For the past week we’ve been battling a variety of hosting issues from search servers acting up, gateways dropping packets and now our database server freaking out for no particular reason. We managed to fix/mitigate the issues in the first hiccups, which is good. And for three days everything looked peachy. Then, out of the blue our database server did this:
You don’t have to understand much about hosting computers to understand that this is bad. Out of the blue our server started having to work much harder than before. Normally that means that something using the server has changed. We’ve looked for a traffic increase — we can’t find one. We’ve examine someone being abusive to us — we found a couple users, but blocking them didn’t change anything.

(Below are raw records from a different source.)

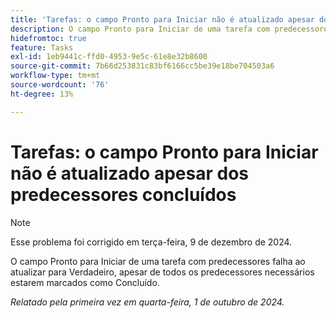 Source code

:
 ```yaml
---
title: 'Tarefas: o campo Pronto para Iniciar não é atualizado apesar dos predecessores concluídos'
description: O campo Pronto para Iniciar de uma tarefa com predecessores falha ao atualizar para Verdadeiro, apesar de todos os predecessores necessários estarem marcados como Concluído.
hidefromtoc: true
feature: Tasks
exl-id: 1eb9441c-ffd0-4953-9e5c-61e8e32b8600
source-git-commit: 7b66d253831c83bf6166cc5be39e18be704503a6
workflow-type: tm+mt
source-wordcount: '76'
ht-degree: 13%

---
```


# Tarefas: o campo Pronto para Iniciar não é atualizado apesar dos predecessores concluídos

>[!NOTE]
>
>Esse problema foi corrigido em terça-feira, 9 de dezembro de 2024.

O campo Pronto para Iniciar de uma tarefa com predecessores falha ao atualizar para Verdadeiro, apesar de todos os predecessores necessários estarem marcados como Concluído.

_Relatado pela primeira vez em quarta-feira, 1 de outubro de 2024._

We tried turning off non-essential services that make use of the database server, but nothing ever changes. We’ve restarted the database server. We’ve slapped this, we’ve poked that, we’ve prodded, undid and tested just about everything we can think of. But, the load comes in spikes and recedes again; over and over.

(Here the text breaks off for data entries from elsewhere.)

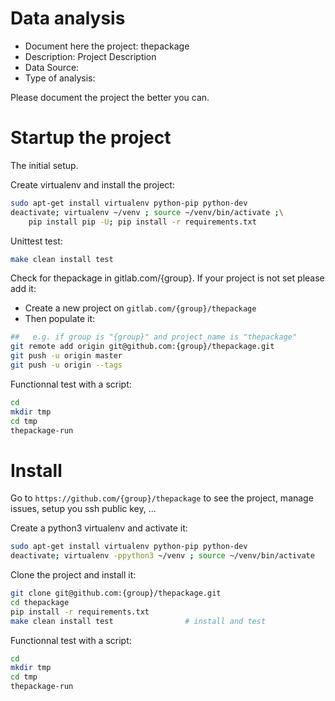 # Data analysis
- Document here the project: thepackage
- Description: Project Description
- Data Source:
- Type of analysis:

Please document the project the better you can.

# Startup the project

The initial setup.

Create virtualenv and install the project:
```bash
sudo apt-get install virtualenv python-pip python-dev
deactivate; virtualenv ~/venv ; source ~/venv/bin/activate ;\
    pip install pip -U; pip install -r requirements.txt
```

Unittest test:
```bash
make clean install test
```

Check for thepackage in gitlab.com/{group}.
If your project is not set please add it:

- Create a new project on `gitlab.com/{group}/thepackage`
- Then populate it:

```bash
##   e.g. if group is "{group}" and project_name is "thepackage"
git remote add origin git@github.com:{group}/thepackage.git
git push -u origin master
git push -u origin --tags
```

Functionnal test with a script:

```bash
cd
mkdir tmp
cd tmp
thepackage-run
```

# Install

Go to `https://github.com/{group}/thepackage` to see the project, manage issues,
setup you ssh public key, ...

Create a python3 virtualenv and activate it:

```bash
sudo apt-get install virtualenv python-pip python-dev
deactivate; virtualenv -ppython3 ~/venv ; source ~/venv/bin/activate
```

Clone the project and install it:

```bash
git clone git@github.com:{group}/thepackage.git
cd thepackage
pip install -r requirements.txt
make clean install test                # install and test
```
Functionnal test with a script:

```bash
cd
mkdir tmp
cd tmp
thepackage-run
```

We’ve had amazing help from a number of people, but several skilled computer geeks with a support from lots of others haven’t managed to make a dent in things. We’re exhausted and we need a bit of a break. So, that’s what we’re doing for the next 7 or so hours.
Then at 15h PDT, 18h EDT, 22h UK, 23h CET we’re going to start to upgrade to the latest version of Postgres 9.1. We hope to be down for less than half an hour — but you never know. We’ll tweet about the downtime and put up a banner on the MusicBrainz site to let people know when exactly we’ll take the site down.
Sorry for the hassle — we’re all amazingly frustrated right now — please bear with us.